2 ribs celery, diced into 1/8″ pieces
2 TBS unsalted butter
4 Chicken thighs, skinned
1/2 cup Frank’s hot sauce
1/2 tsp salt
1/2 tsp freshly ground black pepper
2 TBS vegetable oil
5 eggs, room temperature
11 1/2 oz (approx. 2 1/2 cups) all-purpose flour
2 cups Italian bread crumbs

Pre-heat oven to  350° F.

Saute celery in butter, over medium heat, until celery is softened.  About 5 minutes.  Set aside and allow to cool.

Season the thighs with salt and pepper.

In an oven proof skillet, heat oil over medium high until almost smoking.  Add chicken.  Saute thighs until very well browned. About 2 minutes. Flip and brown the other side. Thighs should stick to skillet at first, but release from pan when they are browned.

Transfer thighs to oven.  Bake until thighs hit internal temperature of 160° F.
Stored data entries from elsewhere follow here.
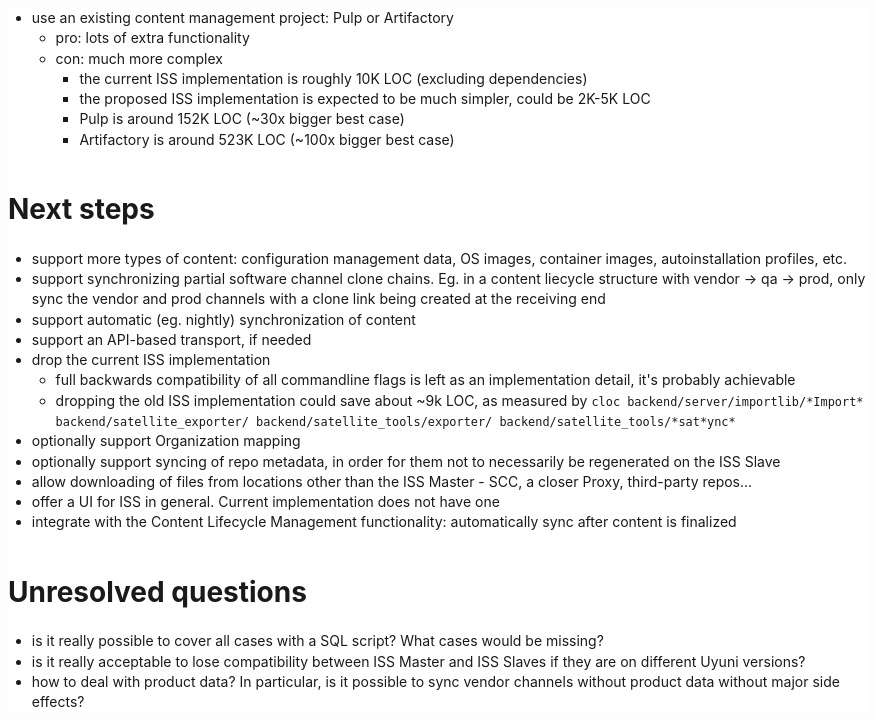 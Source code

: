 - use an existing content management project: Pulp or Artifactory
  - pro: lots of extra functionality
  - con: much more complex
    - the current ISS implementation is roughly 10K LOC (excluding dependencies)
    - the proposed ISS implementation is expected to be much simpler, could be 2K-5K LOC
    - Pulp is around 152K LOC (~30x bigger best case)
    - Artifactory is around 523K LOC (~100x bigger best case)

# Next steps
[Next steps]: #next-steps

- support more types of content: configuration management data, OS images, container images, autoinstallation profiles, etc.
- support synchronizing partial software channel clone chains. Eg. in a content liecycle structure with vendor -> qa -> prod, only sync the vendor and prod channels with a clone link being created at the receiving end
- support automatic (eg. nightly) synchronization of content
- support an API-based transport, if needed
- drop the current ISS implementation
  - full backwards compatibility of all commandline flags is left as an implementation detail, it's probably achievable
  - dropping the old ISS implementation could save about ~9k LOC, as measured by `cloc backend/server/importlib/*Import* backend/satellite_exporter/ backend/satellite_tools/exporter/ backend/satellite_tools/*sat*ync*`
- optionally support Organization mapping
- optionally support syncing of repo metadata, in order for them not to necessarily be regenerated on the ISS Slave
- allow downloading of files from locations other than the ISS Master - SCC, a closer Proxy, third-party repos...
- offer a UI for ISS in general. Current implementation does not have one
- integrate with the Content Lifecycle Management functionality: automatically sync after content is finalized

# Unresolved questions
[unresolved]: #unresolved-questions

- is it really possible to cover all cases with a SQL script? What cases would be missing?
- is it really acceptable to lose compatibility between ISS Master and ISS Slaves if they are on different Uyuni versions?
- how to deal with product data? In particular, is it possible to sync vendor channels without product data without major side effects?

[summary]: #summary
[motivation]: #motivation
[design]: #detailed-design
[drawbacks]: #drawbacks
[alternatives]: #alternatives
Remove thighs from pan and allow to cool.

Remove meat from thighs and dice to 1/4″ to 1/8″ chunks. Mix with Frank’s and celery.

This step can be completed the day before.
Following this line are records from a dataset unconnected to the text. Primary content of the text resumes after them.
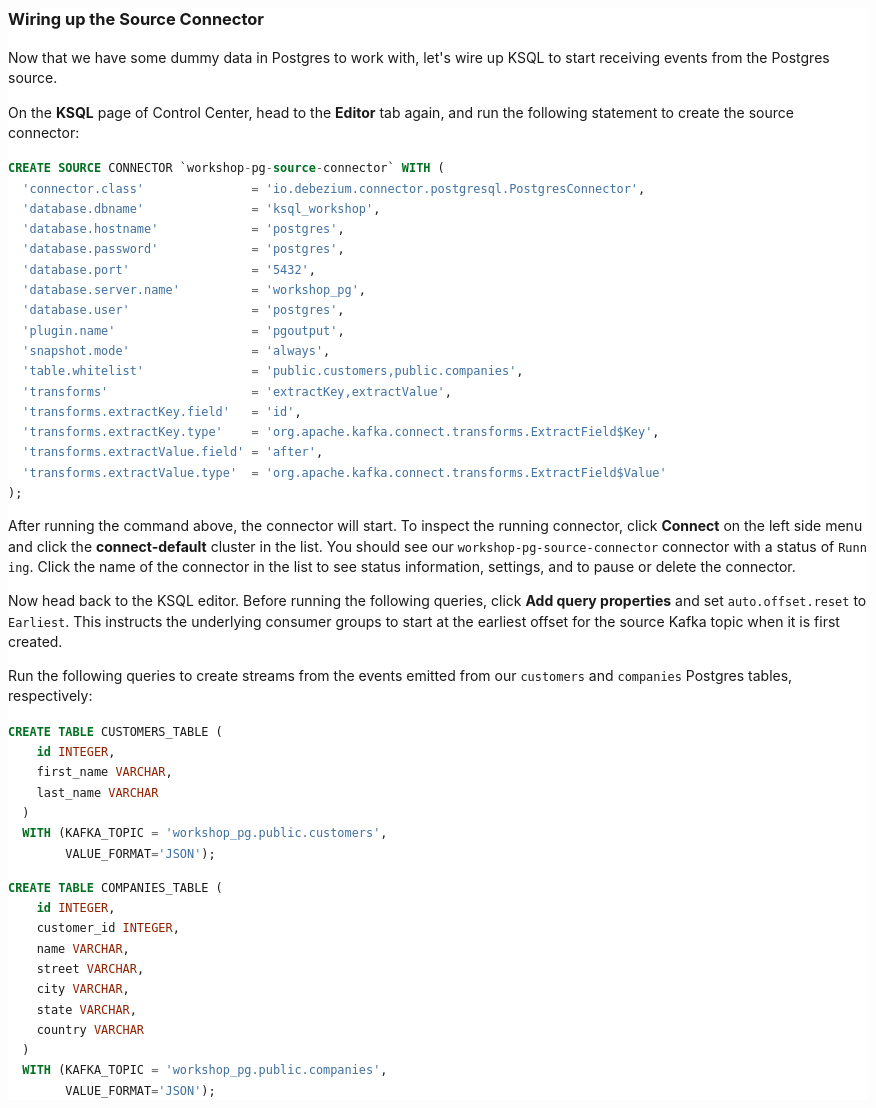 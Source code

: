 ### Wiring up the Source Connector

Now that we have some dummy data in Postgres to work with, let's wire up KSQL to start receiving events from the Postgres source.

On the **KSQL** page of Control Center, head to the **Editor** tab again, and run the following statement to create the source connector:

```sql
CREATE SOURCE CONNECTOR `workshop-pg-source-connector` WITH (
  'connector.class'               = 'io.debezium.connector.postgresql.PostgresConnector',
  'database.dbname'               = 'ksql_workshop',
  'database.hostname'             = 'postgres',
  'database.password'             = 'postgres',
  'database.port'                 = '5432',
  'database.server.name'          = 'workshop_pg',
  'database.user'                 = 'postgres',
  'plugin.name'                   = 'pgoutput',
  'snapshot.mode'                 = 'always',
  'table.whitelist'               = 'public.customers,public.companies',
  'transforms'                    = 'extractKey,extractValue',
  'transforms.extractKey.field'   = 'id',
  'transforms.extractKey.type'    = 'org.apache.kafka.connect.transforms.ExtractField$Key',
  'transforms.extractValue.field' = 'after',
  'transforms.extractValue.type'  = 'org.apache.kafka.connect.transforms.ExtractField$Value'
);
```

After running the command above, the connector will start. To inspect the running connector, click **Connect** on the left side menu and click the **connect-default** cluster in the list. You should see our `workshop-pg-source-connector` connector with a status of `Running`. Click the name of the connector in the list to see status information, settings, and to pause or delete the connector.

Now head back to the KSQL editor. Before running the following queries, click **Add query properties** and set `auto.offset.reset` to `Earliest`. This instructs the underlying consumer groups to start at the earliest offset for the source Kafka topic when it is first created.

Run the following queries to create streams from the events emitted from our `customers` and `companies` Postgres tables, respectively:

```sql
CREATE TABLE CUSTOMERS_TABLE (
    id INTEGER,
    first_name VARCHAR,
    last_name VARCHAR
  )
  WITH (KAFKA_TOPIC = 'workshop_pg.public.customers',
        VALUE_FORMAT='JSON');
```

```sql
CREATE TABLE COMPANIES_TABLE (
    id INTEGER,
    customer_id INTEGER,
    name VARCHAR,
    street VARCHAR,
    city VARCHAR,
    state VARCHAR,
    country VARCHAR
  )
  WITH (KAFKA_TOPIC = 'workshop_pg.public.companies',
        VALUE_FORMAT='JSON');
```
Using 3 eggs and flour make the pasta dough with which ever method you’re most comfortable with.

Allow dough to rest fo 20 to 30 minutes. Using a pasta rolling machine, roll out to thin sheets a little more than twice the length of your ravioli form.  On my Kitchenaid, setting 6 is about right.

Stuff filling into 1 1/2″ ravioli.

Whisk remaining 2 eggs in a flat, shallow bowl.  Place bread crumbs in another shallow bowl.

One at a time, dip ravioli into egg. Shake excess egg from ravioli and coat completely with bread crumbs.  Place ravioli on a lightly floured baking sheet.

Heat oil in an electric fryer or heavy deep pot to  325° F.  If using a pot, use a candy thermometer to monitor the temperature.

Working in small batches (4 to 6 pieces), fry the ravioli until golden brown.  About 60 seconds.  Flip ravioli about half way through frying.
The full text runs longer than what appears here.